▶ **WHAT YOU WILL DO**
Only a number is wanted here: the count of lines in the data below where the string "devices" occurs.

Source texts of formatted documents
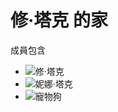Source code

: # 修·塔克 的家

成員包含
* ![修·塔克](./Man/readme.md#修-塔克)
* ![妮娜·塔克](./Girl/readme.md#妮娜-塔克)
* ![寵物狗](./Dof/readme.md#寵物狗)
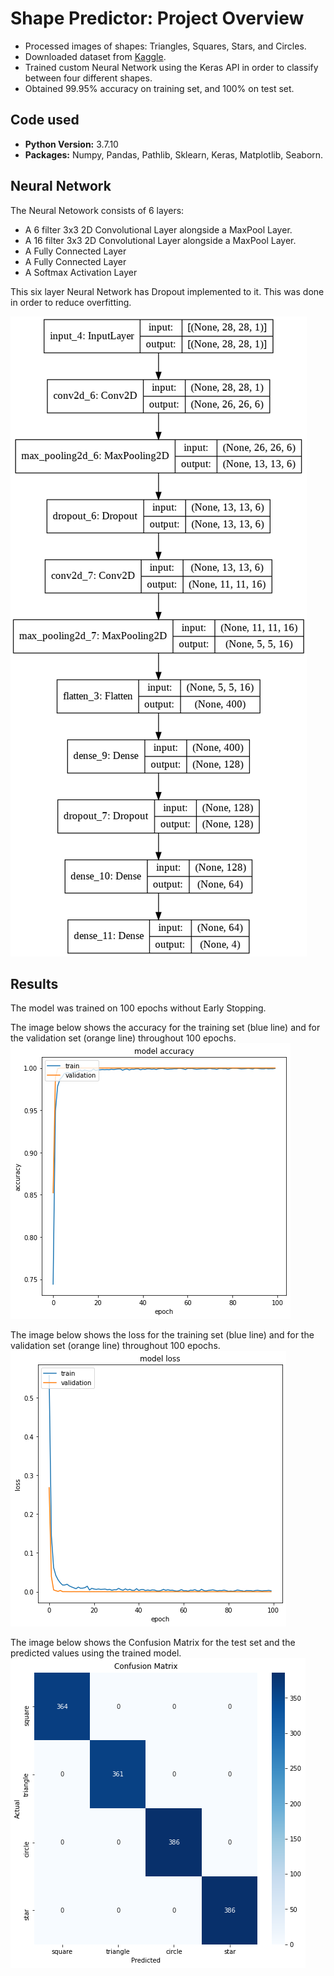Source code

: # Shape Predictor: Project Overview
- Processed images of shapes: Triangles, Squares, Stars, and Circles.
- Downloaded dataset from [Kaggle](https://www.kaggle.com/smeschke/four-shapes).
- Trained custom Neural Network using the Keras API in order to classify between four different shapes.
- Obtained 99.95% accuracy on training set, and 100% on test set.

## Code used
- **Python Version:** 3.7.10
- **Packages:** Numpy, Pandas, Pathlib, Sklearn, Keras, Matplotlib, Seaborn.

## Neural Network
The Neural Netowork consists of 6 layers:
- A 6 filter 3x3 2D Convolutional Layer alongside a MaxPool Layer.
- A 16 filter 3x3 2D Convolutional Layer alongside a MaxPool Layer.
- A Fully Connected Layer
- A Fully Connected Layer
- A Softmax Activation Layer

This six layer Neural Network has Dropout implemented to it. This was done in order to reduce overfitting.

![alt text](https://github.com/AReyH/shape_predictor/blob/main/NN_Architecture.png 'Neural Network')

## Results
The model was trained on 100 epochs without Early Stopping.

The image below shows the accuracy for the training set (blue line) and for the validation set (orange line) throughout 100 epochs.
![alt text](https://github.com/AReyH/shape_predictor/blob/main/images/model_accuracy.png)

The image below shows the loss for the training set (blue line) and for the validation set (orange line) throughout 100 epochs.
![alt text](https://github.com/AReyH/shape_predictor/blob/main/images/model_loss.png)

The image below shows the Confusion Matrix for the test set and the predicted values using the trained model.
![alt text](https://github.com/AReyH/shape_predictor/blob/main/images/model_cm.png)
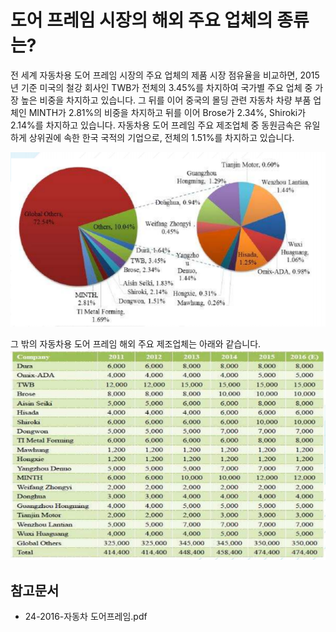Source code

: # 도어 프레임 시장의 해외 주요 업체의 종류는?

전 세계 자동차용 도어 프레임 시장의 주요 업체의 제품 시장 점유율을 비교하면, 2015년 기준 미국의 철강 회사인 TWB가 전체의 3.45%를 차지하여 국가별 주요 업체 중 가장 높은 비중을 차지하고 있습니다. 
그 뒤를 이어 중국의 몰딩 관련 자동차 차량 부품 업체인 MINTH가 2.81%의 비중을 차지하고 뒤를 이어 Brose가 2.34%, Shiroki가 2.14%를 차지하고 있습니다. 
자동차용 도어 프레임 주요 제조업체 중 동원금속은 유일하게 상위권에 속한 한국 국적의 기업으로, 전체의 1.51%를 차지하고 있습니다.

![Prof_Research_Automotive_Door_Frame_Research_Center,_March_2016](./images/도어프레임_Q13_1_3.PNG)

그 밖의 자동차용 도어 프레임 해외 주요 제조업체는 아래와 같습니다.
![자동차용_도어_프레임_분야_주요_기업별_제품_생산용량_기준_시장_규모(단위:_k_Units)](./images/도어프레임_Q13_1_3_.PNG)

## 참고문서
- 24-2016-자동차 도어프레임.pdf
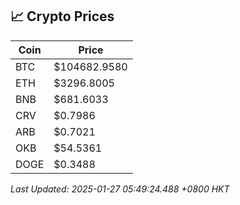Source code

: ## 📈 Crypto Prices

| Coin | Price |
| ---- | ----- |
| BTC | $104682.9580 |
| ETH | $3296.8005 |
| BNB | $681.6033 |
| CRV | $0.7986 |
| ARB | $0.7021 |
| OKB | $54.5361 |
| DOGE | $0.3488 |

_Last Updated: 2025-01-27 05:49:24.488 +0800 HKT_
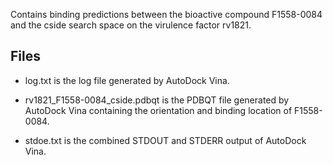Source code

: Contains binding predictions between the bioactive compound F1558-0084 and the cside search space on the virulence factor rv1821.

## Files

- log.txt is the log file generated by AutoDock Vina.

- rv1821_F1558-0084_cside.pdbqt is the PDBQT file generated by AutoDock Vina containing the orientation and binding location of F1558-0084.

- stdoe.txt is the combined STDOUT and STDERR output of AutoDock Vina.

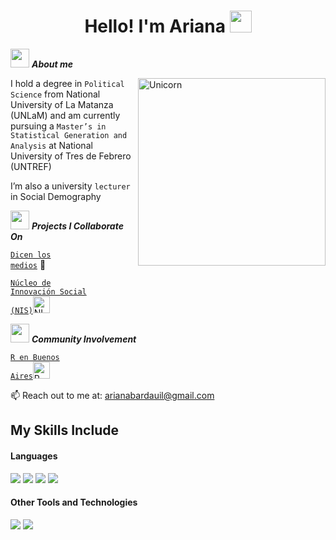 <h1 align="center"><b>Hello! I'm Ariana </b><img src="https://media.giphy.com/media/hvRJCLFzcasrR4ia7z/giphy.gif" width="35"></h1>
<!--  -->

<img src="https://media.giphy.com/media/ObNTw8Uzwy6KQ/giphy.gif" width="30px">&nbsp;***About me*** 

<img align="right" width=300px alt="Unicorn" src="https://media0.giphy.com/media/v1.Y2lkPTc5MGI3NjExeHQ0cGlmM3ZoNnAxbXF2aDh4cjNheDMyMmhnc285eDJzb3dhaW1veiZlcD12MV9pbnRlcm5hbF9naWZfYnlfaWQmY3Q9Zw/Fx8tY0PsthX9Rvlh1t/giphy.webp" />

I hold a degree in  <code>Political Science</code> from National University of La Matanza (UNLaM) and am currently pursuing a <code>Master’s in Statistical Generation and Analysis</code> at National University of Tres de Febrero (UNTREF)

I’m also a university <code>lecturer</code> in Social Demography 

<img src="https://github.com/TheDudeThatCode/TheDudeThatCode/blob/master/Assets/Rocket.gif" width="30px">&nbsp;***Projects I Collaborate On*** 


<code>[Dicen los medios](https://www.dicenlosmedios.com.ar)</code> 📰 

<code>[Núcleo de Innovación Social (NIS)](https://www.nucleodeinnovacion.com/)</code><img height="27" src="https://github.com/user-attachments/assets/adbae2ee-fe8c-41ea-806d-72f8ec26bb61" alt="NIS logo">


<img src="https://media.giphy.com/media/LnQjpWaON8nhr21vNW/giphy.gif" width="30px">&nbsp;***Community Involvement*** 

<code>[R en Buenos Aires](https://renbaires.github.io/)</code><img height="27" src="https://avatars.githubusercontent.com/u/43609757" alt="R en Bs As logo">


📫 Reach out to me at: <a href="arianabardauil@gmail.com">arianabardauil@gmail.com</a>


## My Skills Include

<h4> Languages </h4>
<span> 
  <img src="https://img.shields.io/badge/r-%23276DC3.svg?style=for-the-badge&logo=r&logoColor=white">
  <img src="https://img.shields.io/badge/python-3670A0?style=for-the-badge&logo=python&logoColor=ffdd54">
  <img src="https://img.shields.io/badge/mysql-4479A1.svg?style=for-the-badge&logo=mysql&logoColor=white">
  <img src="https://img.shields.io/badge/markdown-%23000000.svg?style=for-the-badge&logo=markdown&logoColor=white">
  

 


</span>


<h4> Other Tools and Technologies </h4>
<span>
  <img src="https://img.shields.io/badge/Git-F05032?style=for-the-badge&logo=git&logoColor=white">
  <img src="https://img.shields.io/badge/Canva-%2300C4CC.svg?style=for-the-badge&logo=Canva&logoColor=white">



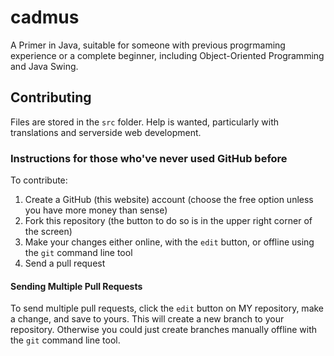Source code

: cadmus
======

A Primer in Java, suitable for someone with previous progrmaming experience or a complete beginner, including Object-Oriented Programming and Java Swing.

## Contributing
Files are stored in the `src` folder. Help is wanted, particularly with translations and serverside web development.

### Instructions for those who've never used GitHub before
To contribute:

1. Create a GitHub (this website) account (choose the free option unless you have more money than sense)
2. Fork this repository (the button to do so is in the upper right corner of the screen)
3. Make your changes either online, with the `edit` button, or offline using the `git` command line tool
4. Send a pull request

#### Sending Multiple Pull Requests
To send multiple pull requests, click the `edit` button on MY repository, make a change, and save to yours. This will create a new branch to your repository. Otherwise you could just create branches manually offline with the `git` command line tool.
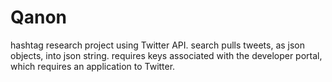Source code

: # Qanon
hashtag research project using Twitter API. search pulls tweets, as json objects, into json string. requires keys associated with the developer portal, which requires an application to Twitter.
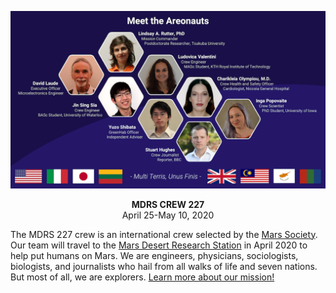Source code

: ![Image description](Crew.png)

<p align="center">
  <b>MDRS CREW 227</b><br>
April 25-May 10, 2020
</p>

The MDRS 227 crew is an international crew selected by the [Mars Society](https://www.marssociety.org/). Our team will travel to the [Mars Desert Research Station](https://mdrs.marssociety.org/about-the-mdrs/) in April 2020 to help put humans on Mars. We are engineers, physicians, sociologists, biologists, and journalists who hail from all walks of life and seven nations. But most of all, we are explorers. [Learn more about our mission!](mission.md)


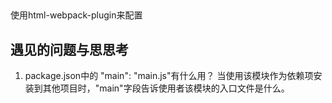 ##
使用html-webpack-plugin来配置

## 遇见的问题与思思考
1. package.json中的 "main": "main.js"有什么用？
当使用该模块作为依赖项安装到其他项目时，"main"字段告诉使用者该模块的入口文件是什么。


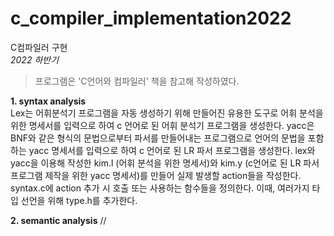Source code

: # c_compiler_implementation2022
C컴파일러 구현  
*2022 하반기*  
> 프로그램은 'C언어와 컴파일러' 책을 참고해 작성하였다. 

**1. syntax analysis**  
Lex는 어휘분석기 프로그램을 자동 생성하기 위해 만들어진 유용한 도구로 어휘 분석을 위한 명세서를 입력으로 하여 c 언어로 된 어휘 분석기 프로그램을 생성한다. yacc은 BNF와 같은 형식의 문법으로부터 파서를 만들어내는 프로그램으로 언어의 문법을 포함하는 yacc 명세서를 입력으로 하여 c 언어로 된 LR 파서 프로그램을 생성한다. lex와 yacc을 이용해 작성한 kim.l (어휘 분석을 위한 명세서)와 kim.y (c언어로 된 LR 파서 프로그램 제작을 위한 yacc 명세서)를 만들어 실제 발생할 action들을 작성한다. syntax.c에 action 추가 시 호출 또는 사용하는 함수들을 정의한다. 이때, 여러가지 타입 선언을 위해 type.h를 추가한다.

**2. semantic analysis**
//
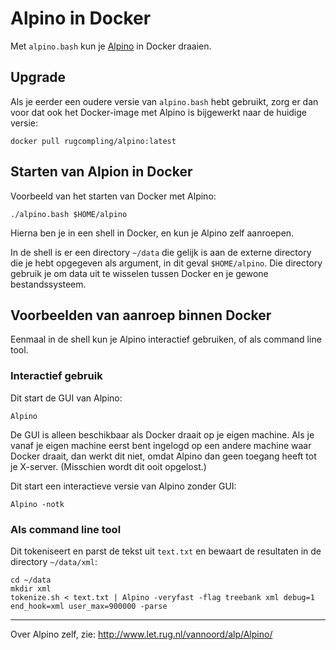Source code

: # Alpino in Docker #

Met `alpino.bash` kun je [Alpino](http://www.let.rug.nl/vannoord/alp/Alpino/) in Docker draaien.

## Upgrade ##

Als je eerder een oudere versie van `alpino.bash` hebt gebruikt, zorg er
dan voor dat ook het Docker-image met Alpino is bijgewerkt naar de huidige
versie:

    docker pull rugcompling/alpino:latest

## Starten van Alpion in Docker ##

Voorbeeld van het starten van Docker met Alpino:

    ./alpino.bash $HOME/alpino

Hierna ben je in een shell in Docker, en kun je Alpino zelf aanroepen.

In de shell is er een directory `~/data` die gelijk is aan de externe
directory die je hebt opgegeven als argument, in dit geval
`$HOME/alpino`. Die directory gebruik je om data uit te wisselen tussen
Docker en je gewone bestandssysteem.

## Voorbeelden van aanroep binnen Docker ##

Eenmaal in de shell kun je Alpino interactief gebruiken, of als command
line tool.

### Interactief gebruik ###

Dit start de GUI van Alpino:

    Alpino

De GUI is alleen beschikbaar als Docker draait op je eigen machine. Als
je vanaf je eigen machine eerst bent ingelogd op een andere machine waar
Docker draait, dan werkt dit niet, omdat Alpino dan geen toegang heeft
tot je X-server. (Misschien wordt dit ooit opgelost.)

Dit start een interactieve versie van Alpino zonder GUI:

    Alpino -notk

### Als command line tool ###

Dit tokeniseert en parst de tekst uit `text.txt` en bewaart de resultaten
in de directory `~/data/xml`:

	cd ~/data
	mkdir xml
    tokenize.sh < text.txt | Alpino -veryfast -flag treebank xml debug=1 end_hook=xml user_max=900000 -parse

* * * * *
Over Alpino zelf, zie:
http://www.let.rug.nl/vannoord/alp/Alpino/
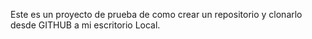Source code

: Este es un proyecto de prueba de como crear un repositorio y clonarlo desde GITHUB a mi escritorio Local.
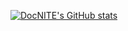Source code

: [![DocNITE's GitHub stats](https://github-readme-stats.vercel.app/api?username=DocNITE&theme=dark&show_icons=true)](https://github.com/anuraghazra/github-readme-stats)

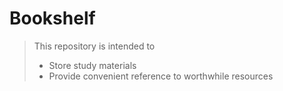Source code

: # Bookshelf
> This repository is intended to
> - Store study materials
> - Provide convenient reference to worthwhile resources
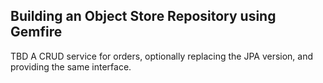  
## Building an Object Store Repository using Gemfire

TBD A CRUD service for orders, optionally replacing the JPA version, and providing the same interface.
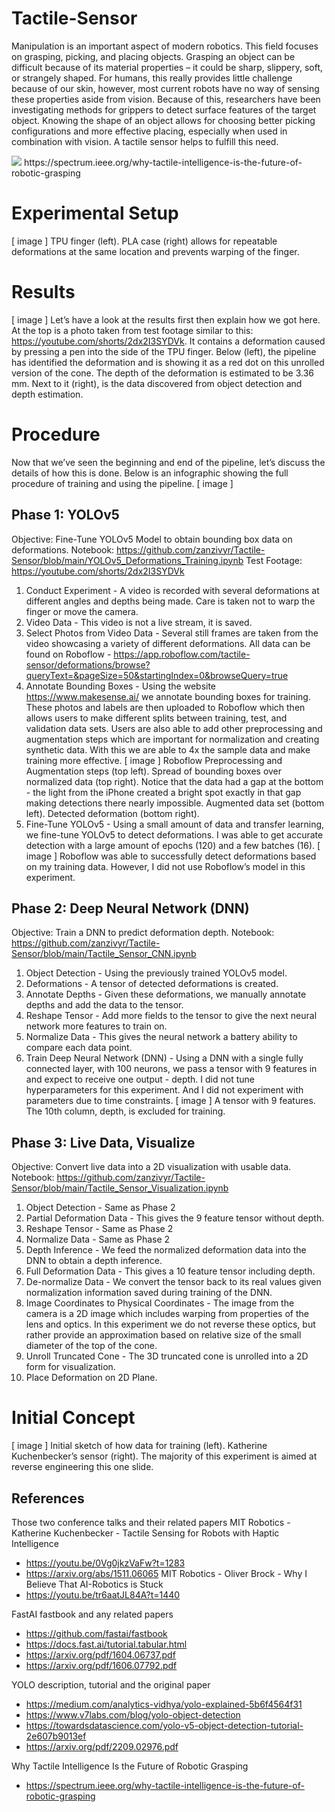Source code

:# Tactile-Sensor
Manipulation is an important aspect of modern robotics. This field focuses on grasping, picking, and placing objects. Grasping an object can be difficult because of its material properties – it could be sharp, slippery, soft, or strangely shaped. For humans, this really provides little challenge because of our skin, however, most current robots have no way of sensing these properties aside from vision. Because of this, researchers have been investigating methods for grippers to detect surface features of the target object. Knowing the shape of an object allows for choosing better picking configurations and more effective placing, especially when used in combination with vision. A tactile sensor helps to fulfill this need.

<img src="https://github.com/zanzivyr/Tactile-Sensor/blob/main/presentation/intro.png">
https://spectrum.ieee.org/why-tactile-intelligence-is-the-future-of-robotic-grasping 

# Experimental Setup
[ image ]
TPU finger (left). PLA case (right) allows for repeatable deformations at the same location and prevents warping of the finger. 

# Results
[ image ]
Let’s have a look at the results first then explain how we got here. At the top is a photo taken from test footage similar to this: https://youtube.com/shorts/2dx2I3SYDVk. It contains a deformation caused by pressing a pen into the side of the TPU finger. Below (left), the pipeline has identified the deformation and is showing it as a red dot on this unrolled version of the cone. The depth of the deformation is estimated to be 3.36 mm. Next to it (right), is the data discovered from object detection and depth estimation.

# Procedure
Now that we’ve seen the beginning and end of the pipeline, let’s discuss the details of how this is done. Below is an infographic showing the full procedure of training and using the pipeline.
[ image ]

## Phase 1: YOLOv5
Objective: Fine-Tune YOLOv5 Model to obtain bounding box data on deformations.
Notebook: https://github.com/zanzivyr/Tactile-Sensor/blob/main/YOLOv5_Deformations_Training.ipynb 
Test Footage: https://youtube.com/shorts/2dx2I3SYDVk

1. Conduct Experiment - A video is recorded with several deformations at different angles and depths being made. Care is taken not to warp the finger or move the camera.
2. Video Data - This video is not a live stream, it is saved.
3. Select Photos from Video Data - Several still frames are taken from the video showcasing a variety of different deformations. All data can be found on Roboflow - https://app.roboflow.com/tactile-sensor/deformations/browse?queryText=&pageSize=50&startingIndex=0&browseQuery=true 
4. Annotate Bounding Boxes - Using the website https://www.makesense.ai/ we annotate bounding boxes for training. These photos and labels are then uploaded to Roboflow which then allows users to make different splits between training, test, and validation data sets. Users are also able to add other preprocessing and augmentation steps which are important for normalization and creating synthetic data. With this we are able to 4x the sample data and make training more effective.
[ image ]
Roboflow Preprocessing and Augmentation steps (top left). Spread of bounding boxes over normalized data (top right). Notice that the data had a gap at the bottom - the light from the iPhone created a bright spot exactly in that gap making detections there nearly impossible. Augmented data set (bottom left). Detected deformation (bottom right).
5. Fine-Tune YOLOv5 - Using a small amount of data and transfer learning, we fine-tune YOLOv5 to detect deformations. I was able to get accurate detection with a large amount of epochs (120) and a few batches (16).
[ image ]
Roboflow was able to successfully detect deformations based on my training data. However, I did not use Roboflow’s model in this experiment.

## Phase 2: Deep Neural Network (DNN)
Objective: Train a DNN to predict deformation depth.
Notebook: https://github.com/zanzivyr/Tactile-Sensor/blob/main/Tactile_Sensor_CNN.ipynb 

1. Object Detection - Using the previously trained YOLOv5 model.
2. Deformations - A tensor of detected deformations is created.
3. Annotate Depths - Given these deformations, we manually annotate depths and add the data to the tensor.
4. Reshape Tensor - Add more fields to the tensor to give the next neural network more features to train on.
5. Normalize Data - This gives the neural network a battery ability to compare each data point.
6. Train Deep Neural Network (DNN) - Using a DNN with a single fully connected layer, with 100 neurons, we pass a tensor with 9 features in and expect to receive one output - depth. I did not tune hyperparameters for this experiment. And I did not experiment with parameters due to time constraints.
[ image ] 
A tensor with 9 features. The 10th column, depth, is excluded for training.

## Phase 3: Live Data, Visualize
Objective: Convert live data into a 2D visualization with usable data.
Notebook: https://github.com/zanzivyr/Tactile-Sensor/blob/main/Tactile_Sensor_Visualization.ipynb 

1. Object Detection - Same as Phase 2
2. Partial Deformation Data - This gives the 9 feature tensor without depth.
3. Reshape Tensor - Same as Phase 2
4. Normalize Data - Same as Phase 2
5. Depth Inference - We feed the normalized deformation data into the DNN to obtain a depth inference.
6. Full Deformation Data - This gives a 10 feature tensor including depth.
7. De-normalize Data - We convert the tensor back to its real values given normalization information saved during training of the DNN.
8. Image Coordinates to Physical Coordinates - The image from the camera is a 2D image which includes warping from properties of the lens and optics. In this experiment we do not reverse these optics, but rather provide an approximation based on relative size of the small diameter of the top of the cone.
9. Unroll Truncated Cone - The 3D truncated cone is unrolled into a 2D form for visualization.
10. Place Deformation on 2D Plane.

# Initial Concept
[ image ]
Initial sketch of how data for training (left). Katherine Kuchenbecker’s sensor (right). The majority of this experiment is aimed at reverse engineering this one slide.

## References

Those two conference talks and their related papers
MIT Robotics - Katherine Kuchenbecker - Tactile Sensing for Robots with Haptic Intelligence
- https://youtu.be/0Vg0jkzVaFw?t=1283
- https://arxiv.org/abs/1511.06065 
MIT Robotics - Oliver Brock - Why I Believe That AI-Robotics is Stuck
- https://youtu.be/tr6aatJL84A?t=1440 

FastAI fastbook and any related papers
- https://github.com/fastai/fastbook
- https://docs.fast.ai/tutorial.tabular.html 
- https://arxiv.org/pdf/1604.06737.pdf
- https://arxiv.org/pdf/1606.07792.pdf 

YOLO description, tutorial and the original paper
- https://medium.com/analytics-vidhya/yolo-explained-5b6f4564f31
- https://www.v7labs.com/blog/yolo-object-detection
- https://towardsdatascience.com/yolo-v5-object-detection-tutorial-2e607b9013ef 
- https://arxiv.org/pdf/2209.02976.pdf 

Why Tactile Intelligence Is the Future of Robotic Grasping
- https://spectrum.ieee.org/why-tactile-intelligence-is-the-future-of-robotic-grasping 
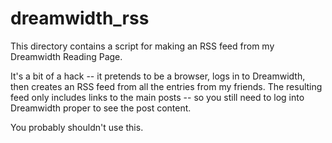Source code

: # dreamwidth_rss

This directory contains a script for making an RSS feed from my Dreamwidth Reading Page.

It's a bit of a hack -- it pretends to be a browser, logs in to Dreamwidth, then creates an RSS feed from all the entries from my friends.
The resulting feed only includes links to the main posts -- so you still need to log into Dreamwidth proper to see the post content.

You probably shouldn't use this.
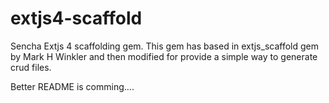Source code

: extjs4-scaffold
===============

Sencha Extjs 4 scaffolding gem. This gem has based in extjs_scaffold gem by Mark H Winkler
and then modified for provide a simple way to generate crud files.

Better README is comming....
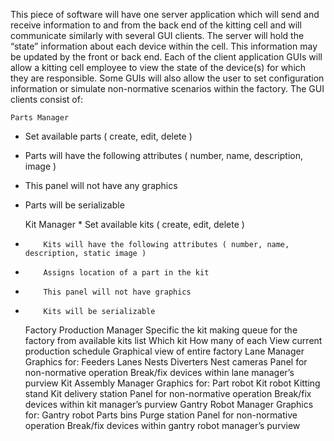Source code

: This piece of software will have one server application which will send and receive information to and from the back end of the kitting cell and will communicate similarly with several GUI clients.  The server will hold the “state” information about each device within the cell.  This information may be updated by the front or back end.  Each of the client application GUIs will allow a kitting cell employee to view the state of the device(s) for which they are responsible.  Some GUIs will also allow the user to set configuration information or simulate non-normative scenarios within the factory.  The GUI clients consist of:

    Parts Manager
* Set available parts ( create, edit, delete )
* Parts will have the following attributes ( number, name, description, image )
* This panel will not have any graphics
* Parts will be serializable

    Kit Manager
        * Set available kits ( create, edit, delete )
*         Kits will have the following attributes ( number, name, description, static image )
*         Assigns location of a part in the kit
*         This panel will not have graphics
*         Kits will be serializable
    Factory Production Manager
        Specific the kit making queue for the factory from available kits list
            Which kit
            How many of each
        View current production schedule
        Graphical view of entire factory
    Lane Manager
        Graphics for:
            Feeders
            Lanes
            Nests
            Diverters
            Nest cameras
        Panel for non-normative operation
            Break/fix devices within lane manager’s purview
    Kit Assembly Manager
        Graphics for:
            Part robot
            Kit robot
            Kitting stand
            Kit delivery station
        Panel for non-normative operation
            Break/fix devices within kit manager’s purview
    Gantry Robot Manager
        Graphics for:
            Gantry robot
            Parts bins
            Purge station
        Panel for non-normative operation
            Break/fix devices within gantry robot manager’s purview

▶ **TASK ANSWER**
3